→ Exercise directions
Throughout the records below, find each line holding "form" and copy it.

→ Saved entries
::::::::::

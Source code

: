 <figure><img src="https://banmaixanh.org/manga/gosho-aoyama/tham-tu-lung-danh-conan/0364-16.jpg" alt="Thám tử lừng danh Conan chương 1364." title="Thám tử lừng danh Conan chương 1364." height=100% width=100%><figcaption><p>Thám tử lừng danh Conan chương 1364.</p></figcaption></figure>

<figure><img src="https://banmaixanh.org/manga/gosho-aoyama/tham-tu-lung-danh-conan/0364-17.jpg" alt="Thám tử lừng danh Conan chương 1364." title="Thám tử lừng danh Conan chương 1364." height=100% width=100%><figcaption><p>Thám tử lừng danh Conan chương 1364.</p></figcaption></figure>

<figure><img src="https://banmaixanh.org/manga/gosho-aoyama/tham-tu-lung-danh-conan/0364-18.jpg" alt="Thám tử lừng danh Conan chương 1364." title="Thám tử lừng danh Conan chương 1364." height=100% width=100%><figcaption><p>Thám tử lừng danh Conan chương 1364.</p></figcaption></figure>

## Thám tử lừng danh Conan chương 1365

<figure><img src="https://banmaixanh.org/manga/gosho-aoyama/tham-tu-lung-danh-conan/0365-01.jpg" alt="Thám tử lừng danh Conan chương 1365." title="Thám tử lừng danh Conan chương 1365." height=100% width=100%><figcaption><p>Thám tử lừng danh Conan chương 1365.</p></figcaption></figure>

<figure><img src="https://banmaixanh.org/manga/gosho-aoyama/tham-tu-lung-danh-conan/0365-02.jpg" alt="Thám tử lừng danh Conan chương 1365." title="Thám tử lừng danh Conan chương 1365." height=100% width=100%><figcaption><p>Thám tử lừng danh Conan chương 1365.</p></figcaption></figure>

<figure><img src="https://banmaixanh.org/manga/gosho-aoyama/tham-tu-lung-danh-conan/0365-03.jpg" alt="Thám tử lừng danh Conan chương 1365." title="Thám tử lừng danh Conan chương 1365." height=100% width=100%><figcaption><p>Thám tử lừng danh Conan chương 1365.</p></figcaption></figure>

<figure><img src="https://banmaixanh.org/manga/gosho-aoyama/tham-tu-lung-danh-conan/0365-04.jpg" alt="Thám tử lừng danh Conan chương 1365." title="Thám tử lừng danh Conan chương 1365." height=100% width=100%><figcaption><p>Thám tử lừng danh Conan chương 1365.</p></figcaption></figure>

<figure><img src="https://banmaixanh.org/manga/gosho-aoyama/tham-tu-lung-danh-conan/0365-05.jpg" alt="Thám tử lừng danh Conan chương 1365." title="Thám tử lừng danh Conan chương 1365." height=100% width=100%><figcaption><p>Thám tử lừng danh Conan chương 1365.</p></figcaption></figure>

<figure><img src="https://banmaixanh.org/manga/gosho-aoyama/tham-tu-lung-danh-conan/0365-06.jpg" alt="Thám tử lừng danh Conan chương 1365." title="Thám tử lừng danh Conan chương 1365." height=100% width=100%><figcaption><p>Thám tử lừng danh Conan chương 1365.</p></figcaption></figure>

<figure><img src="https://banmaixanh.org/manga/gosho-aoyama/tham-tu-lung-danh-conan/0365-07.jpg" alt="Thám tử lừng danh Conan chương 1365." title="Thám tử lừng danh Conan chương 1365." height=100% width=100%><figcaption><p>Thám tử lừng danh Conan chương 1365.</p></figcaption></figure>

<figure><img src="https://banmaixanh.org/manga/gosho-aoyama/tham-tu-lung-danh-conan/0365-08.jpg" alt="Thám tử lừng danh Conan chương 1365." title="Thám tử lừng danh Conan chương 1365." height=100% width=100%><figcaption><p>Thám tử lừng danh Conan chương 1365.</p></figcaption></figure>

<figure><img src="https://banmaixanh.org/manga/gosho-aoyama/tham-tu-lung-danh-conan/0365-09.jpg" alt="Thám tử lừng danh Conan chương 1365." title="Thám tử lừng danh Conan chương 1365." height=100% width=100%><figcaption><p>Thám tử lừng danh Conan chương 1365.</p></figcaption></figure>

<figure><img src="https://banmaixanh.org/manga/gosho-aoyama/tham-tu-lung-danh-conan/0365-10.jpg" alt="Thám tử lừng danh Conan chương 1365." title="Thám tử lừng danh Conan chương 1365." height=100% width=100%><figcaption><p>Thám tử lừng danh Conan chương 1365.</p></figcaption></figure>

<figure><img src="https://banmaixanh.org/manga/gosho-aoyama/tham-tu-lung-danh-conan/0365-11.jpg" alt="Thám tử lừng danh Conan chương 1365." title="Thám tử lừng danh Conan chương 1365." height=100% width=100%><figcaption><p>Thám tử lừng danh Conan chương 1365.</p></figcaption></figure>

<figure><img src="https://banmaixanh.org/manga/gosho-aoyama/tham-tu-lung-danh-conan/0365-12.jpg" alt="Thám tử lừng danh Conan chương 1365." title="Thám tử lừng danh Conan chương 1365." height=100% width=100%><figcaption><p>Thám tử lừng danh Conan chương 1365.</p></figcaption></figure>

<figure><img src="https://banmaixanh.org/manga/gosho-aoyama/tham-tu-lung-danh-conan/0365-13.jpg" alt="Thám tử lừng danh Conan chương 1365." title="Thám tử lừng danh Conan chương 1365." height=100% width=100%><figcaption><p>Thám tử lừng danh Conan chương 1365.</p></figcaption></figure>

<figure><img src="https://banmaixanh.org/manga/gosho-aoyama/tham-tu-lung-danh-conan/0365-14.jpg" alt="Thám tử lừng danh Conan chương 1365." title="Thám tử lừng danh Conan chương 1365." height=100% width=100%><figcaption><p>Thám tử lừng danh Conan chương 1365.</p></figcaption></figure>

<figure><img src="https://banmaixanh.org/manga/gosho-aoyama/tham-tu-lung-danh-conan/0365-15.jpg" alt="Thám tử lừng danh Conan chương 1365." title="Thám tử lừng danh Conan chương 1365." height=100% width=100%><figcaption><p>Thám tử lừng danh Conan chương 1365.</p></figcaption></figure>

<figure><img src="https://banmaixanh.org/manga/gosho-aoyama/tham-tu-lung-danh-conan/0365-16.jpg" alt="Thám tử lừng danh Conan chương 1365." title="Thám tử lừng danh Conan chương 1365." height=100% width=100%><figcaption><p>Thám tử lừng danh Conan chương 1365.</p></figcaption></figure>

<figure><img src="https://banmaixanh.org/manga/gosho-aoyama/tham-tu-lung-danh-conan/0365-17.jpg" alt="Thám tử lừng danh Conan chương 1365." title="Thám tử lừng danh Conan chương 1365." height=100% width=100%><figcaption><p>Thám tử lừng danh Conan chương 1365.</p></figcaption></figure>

::::::::::

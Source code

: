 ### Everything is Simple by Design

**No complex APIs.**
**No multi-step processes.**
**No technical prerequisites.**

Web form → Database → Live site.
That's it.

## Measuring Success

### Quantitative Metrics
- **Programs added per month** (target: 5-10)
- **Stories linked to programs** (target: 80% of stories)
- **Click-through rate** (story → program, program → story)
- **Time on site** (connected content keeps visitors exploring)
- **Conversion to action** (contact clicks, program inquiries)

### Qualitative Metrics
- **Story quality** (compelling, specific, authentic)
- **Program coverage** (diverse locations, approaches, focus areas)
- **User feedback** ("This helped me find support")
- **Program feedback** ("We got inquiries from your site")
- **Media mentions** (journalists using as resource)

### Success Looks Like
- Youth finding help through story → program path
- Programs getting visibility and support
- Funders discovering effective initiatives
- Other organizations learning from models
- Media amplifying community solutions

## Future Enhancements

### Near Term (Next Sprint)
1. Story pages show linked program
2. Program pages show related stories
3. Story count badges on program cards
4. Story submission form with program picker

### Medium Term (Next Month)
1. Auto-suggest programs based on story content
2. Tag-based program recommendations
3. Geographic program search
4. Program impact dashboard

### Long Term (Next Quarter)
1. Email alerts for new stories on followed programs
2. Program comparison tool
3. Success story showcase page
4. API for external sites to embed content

::::::::::

→ Written solution
Web form → Database → Live site.
4. Story submission form with program picker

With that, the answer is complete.